The monthly Consumer Price Index (CPI) indicator is continuing to show signs of easing. The 12 months to July reported a 4.9 per cent increase, which is down from the June figure of 5.4 per cent. This is a significant improvement off the back of the 8.4 per cent peak in December 2022. This is the lowest inflation rate since February 2022. The most notable prices increases were in housing and food and beverages. The decline in the price of fuel offset the rise for the July period.
The declining rate of inflation looks to be falling in line with the central bank’s forecasts. The Reserve Bank of Australia’s (RBA) forecast has inflation falling to 4.1 per cent by the end of this year. Off the back of the CPI data received last week, many have now ruled out another rate rise for Governor Philip Lowe’s final meeting in charge, this Tuesday.

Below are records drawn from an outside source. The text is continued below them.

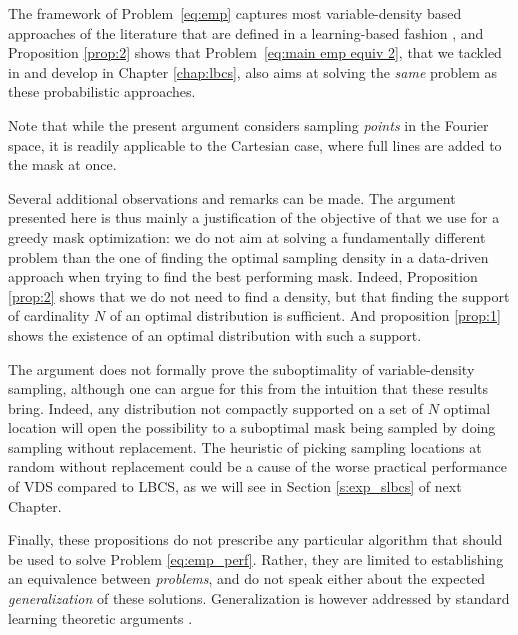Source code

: The framework of Problem~\ref{eq:emp} captures most variable-density based approaches of the literature that are defined in a learning-based fashion \citep{knoll2011adapted,ravishankar2011adaptive,vellagoundar2015robust,haldar2019oedipus,bahadir2019learning,sherry2019learning}, and Proposition \ref{prop:2} shows that Problem~\ref{eq:main emp equiv 2}, that we tackled in \citet{gozcu2018learning,gozcu2019rethinking,sanchez2019scalable} and develop in Chapter \ref{chap:lbcs}, also aims at solving the \textit{same} problem as these probabilistic approaches. 

Note that while the present argument considers sampling \textit{points} in the Fourier space, it is readily applicable to the Cartesian case, where full lines are added to the mask at once.

Several additional observations and remarks can be made. The argument presented here is thus mainly a justification of the objective of  that we use for a greedy mask optimization: we do not aim at solving a fundamentally different problem than the one of finding the optimal sampling density in a data-driven approach when trying to find the best performing mask. Indeed, Proposition \ref{prop:2} shows that we do not need to find a density, but that finding the support of cardinality $N$ of an optimal distribution is sufficient. And proposition \ref{prop:1} shows the existence of an optimal distribution with such a support. 

The argument does not formally prove the suboptimality of variable-density sampling, although one can argue for this from the intuition that these results bring. Indeed, any distribution not compactly supported on a set of $N$ optimal location will open the possibility to a suboptimal mask being sampled by doing sampling without replacement. The heuristic of picking sampling locations at random without replacement could be a cause of the worse practical performance of VDS compared to LBCS, as we will see in Section \ref{s:exp_slbcs} of next Chapter.

Finally, these propositions do not prescribe any particular algorithm that should be used to solve Problem \ref{eq:emp_perf}. Rather, they are limited to establishing an equivalence between \textit{problems}, and do not speak either about the expected \textit{generalization} of these solutions. Generalization is however addressed by standard learning theoretic arguments \citep{gozcu2018learning}. 


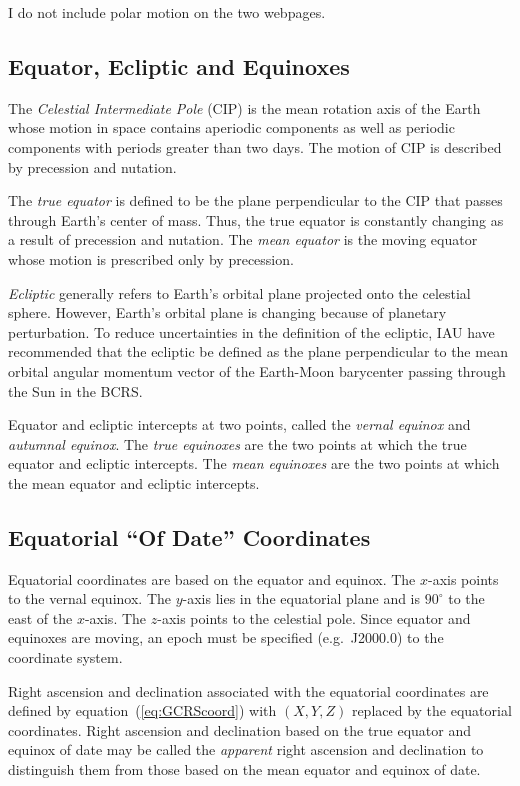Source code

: \documentclass[12pt]{article}
\begin{document}
I do not include polar motion on the two webpages.

\subsection{Equator, Ecliptic and Equinoxes}

The {\em Celestial Intermediate Pole} (CIP) is the mean rotation axis of the Earth 
whose motion in space contains aperiodic components as well as periodic 
components with periods greater than two days. The motion of CIP is described 
by precession and nutation.

The {\em true equator} is defined to be the plane perpendicular to the CIP 
that passes through Earth's center of mass. Thus, the true equator is constantly 
changing as a result of precession and nutation. The {\em mean equator} 
is the moving equator whose motion is prescribed only by precession. 

{\em Ecliptic} generally refers to Earth's orbital plane projected onto the 
celestial sphere. However, Earth's orbital plane is changing because of 
planetary perturbation. To reduce uncertainties in the definition of the 
ecliptic, IAU have recommended that the ecliptic be defined as the plane 
perpendicular to the mean orbital angular momentum vector of the Earth-Moon 
barycenter passing through the Sun in the BCRS.

Equator and ecliptic intercepts at two points, called the {\em vernal equinox} and 
{\em autumnal equinox}. The {\em true equinoxes} are the two points at which the true 
equator and ecliptic intercepts. The {\em mean equinoxes} are the two points 
at which the mean equator and ecliptic intercepts.

\subsection{Equatorial ``Of Date'' Coordinates} 

Equatorial coordinates are based on the equator and equinox. The $x$-axis 
points to the vernal equinox. The $y$-axis lies in the equatorial plane 
and is $90^\circ$ to the east of the $x$-axis. The $z$-axis points to 
the celestial pole. Since equator 
and equinoxes are moving, an epoch must be specified (e.g.\ J2000.0) to the coordinate 
system.  

Right ascension and declination associated with the equatorial coordinates 
are defined by equation~(\ref{eq:GCRScoord}) with $(X,Y,Z)$ replaced by the 
equatorial coordinates. Right ascension and declination based on the 
true equator and equinox of date may be called the {\em apparent} right ascension and 
declination to distinguish them from those based on the mean equator and 
equinox of date.
\end{document}
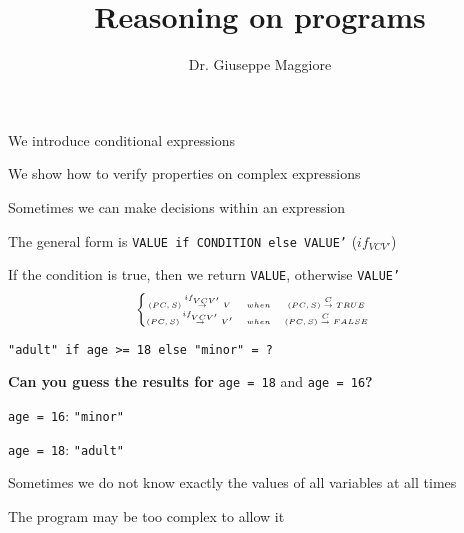 \documentclass{beamer}
\title{Reasoning on programs}
\author{Dr. Giuseppe Maggiore}
\institute{Hogeschool Rotterdam \\ 
Rotterdam, Netherlands}
\date{}
\begin{document}
\maketitle

\begin{slide}{
\item We introduce conditional expressions
\item We show how to verify properties on complex expressions
}\end{slide}

\begin{slide}{
\item Sometimes we can make decisions within an expression
\item The general form is \texttt{VALUE if CONDITION else VALUE'} ($if_{VCV'}$)
\item If the condition is true, then we return \texttt{VALUE}, otherwise \texttt{VALUE'}
$$
\tiny
\left\{
\begin{matrix}
(PC,S) \overset{if_{VCV'}}{\rightarrow} V &when& (PC,S) \overset{C}{\rightarrow} TRUE & \\
(PC,S) \overset{if_{VCV'}}{\rightarrow} V' &when& (PC,S) \overset{C}{\rightarrow} FALSE & \\
\end{matrix}
\right.
$$
}\end{slide}

\begin{slide}{
\item \texttt{"adult" if age >= 18 else "minor" = ?}
\item \textbf{Can you guess the results for} \texttt{age = 18} and \texttt{age = 16}\textbf{?}
\pause
\item \texttt{age = 16}: \texttt{"minor"}
\item \texttt{age = 18}: \texttt{"adult"}
}\end{slide}

\begin{slide}{
\item Sometimes we do not know exactly the values of all variables at all times
\item The program may be too complex to allow it
}\end{slide}
\end{document}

Future rate rises, however, are not yet ruled out. It is important to note that there are volatile factors such as fuel and electricity prices which are still expected to bounce around and effect the final CPI readings. Whilst goods inflation is easing, services inflation remains strong and may mean that a further rate rise could be on the horizon in the next few months. The quarterly CPI dataset which provides the RBA with the best gauge of inflationary pressures will be delivered at the end of October. At this point, the RBA may elect to shift the cash rate if the rate of inflation is not conforming to their forecasted expectations.